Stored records
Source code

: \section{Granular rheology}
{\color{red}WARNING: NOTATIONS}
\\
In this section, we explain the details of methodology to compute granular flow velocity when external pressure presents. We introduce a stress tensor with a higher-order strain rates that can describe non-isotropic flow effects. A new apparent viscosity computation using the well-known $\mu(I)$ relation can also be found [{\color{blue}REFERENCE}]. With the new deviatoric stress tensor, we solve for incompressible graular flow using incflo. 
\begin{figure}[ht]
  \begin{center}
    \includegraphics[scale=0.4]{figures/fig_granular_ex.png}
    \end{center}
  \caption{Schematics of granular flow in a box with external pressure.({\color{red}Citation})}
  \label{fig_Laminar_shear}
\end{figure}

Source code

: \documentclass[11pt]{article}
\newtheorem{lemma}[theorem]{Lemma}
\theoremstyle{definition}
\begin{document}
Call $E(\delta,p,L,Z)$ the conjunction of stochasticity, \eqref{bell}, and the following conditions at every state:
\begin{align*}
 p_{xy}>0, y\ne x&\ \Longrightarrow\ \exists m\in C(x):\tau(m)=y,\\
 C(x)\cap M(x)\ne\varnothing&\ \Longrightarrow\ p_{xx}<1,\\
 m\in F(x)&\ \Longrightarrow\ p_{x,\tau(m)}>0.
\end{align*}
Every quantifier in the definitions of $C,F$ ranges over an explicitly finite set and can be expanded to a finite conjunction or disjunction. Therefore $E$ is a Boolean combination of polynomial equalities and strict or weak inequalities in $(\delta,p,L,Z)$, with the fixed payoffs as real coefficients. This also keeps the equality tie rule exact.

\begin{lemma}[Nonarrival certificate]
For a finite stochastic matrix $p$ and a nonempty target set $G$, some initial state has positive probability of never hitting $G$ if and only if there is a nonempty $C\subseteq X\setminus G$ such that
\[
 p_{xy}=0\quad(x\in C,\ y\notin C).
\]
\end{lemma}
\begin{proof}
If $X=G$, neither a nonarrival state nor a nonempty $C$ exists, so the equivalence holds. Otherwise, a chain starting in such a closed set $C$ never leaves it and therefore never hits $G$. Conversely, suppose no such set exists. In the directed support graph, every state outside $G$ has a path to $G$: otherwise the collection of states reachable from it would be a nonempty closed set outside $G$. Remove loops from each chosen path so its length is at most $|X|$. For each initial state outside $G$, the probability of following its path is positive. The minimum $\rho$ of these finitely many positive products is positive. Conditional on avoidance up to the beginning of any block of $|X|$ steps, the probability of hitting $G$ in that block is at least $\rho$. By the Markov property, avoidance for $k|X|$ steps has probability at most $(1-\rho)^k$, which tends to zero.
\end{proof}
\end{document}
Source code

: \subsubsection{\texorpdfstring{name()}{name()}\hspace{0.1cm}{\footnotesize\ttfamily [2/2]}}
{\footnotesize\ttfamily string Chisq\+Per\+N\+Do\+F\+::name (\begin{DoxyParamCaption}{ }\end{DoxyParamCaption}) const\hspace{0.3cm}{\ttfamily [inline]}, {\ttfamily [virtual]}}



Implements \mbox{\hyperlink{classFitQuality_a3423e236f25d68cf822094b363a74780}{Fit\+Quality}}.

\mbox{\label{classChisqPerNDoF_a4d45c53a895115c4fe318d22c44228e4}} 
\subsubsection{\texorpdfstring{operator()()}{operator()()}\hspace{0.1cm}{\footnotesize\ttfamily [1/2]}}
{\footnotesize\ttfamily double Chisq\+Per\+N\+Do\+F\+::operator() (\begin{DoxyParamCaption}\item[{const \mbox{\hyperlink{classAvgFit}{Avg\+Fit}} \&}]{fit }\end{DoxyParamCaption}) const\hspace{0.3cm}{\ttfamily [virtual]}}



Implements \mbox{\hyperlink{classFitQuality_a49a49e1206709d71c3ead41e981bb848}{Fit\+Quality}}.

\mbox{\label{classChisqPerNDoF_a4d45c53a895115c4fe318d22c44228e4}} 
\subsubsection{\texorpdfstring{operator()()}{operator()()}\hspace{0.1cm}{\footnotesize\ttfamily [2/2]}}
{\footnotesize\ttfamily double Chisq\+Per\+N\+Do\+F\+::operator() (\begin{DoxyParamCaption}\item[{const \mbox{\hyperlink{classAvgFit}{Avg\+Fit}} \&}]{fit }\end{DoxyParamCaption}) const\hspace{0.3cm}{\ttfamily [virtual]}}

Exercise prompt:
Wherever the string "lemma" appears in the entries above, return the line it appears on.

Response to this task:
\newtheorem{lemma}[theorem]{Lemma}
\begin{lemma}[Nonarrival certificate]
\end{lemma}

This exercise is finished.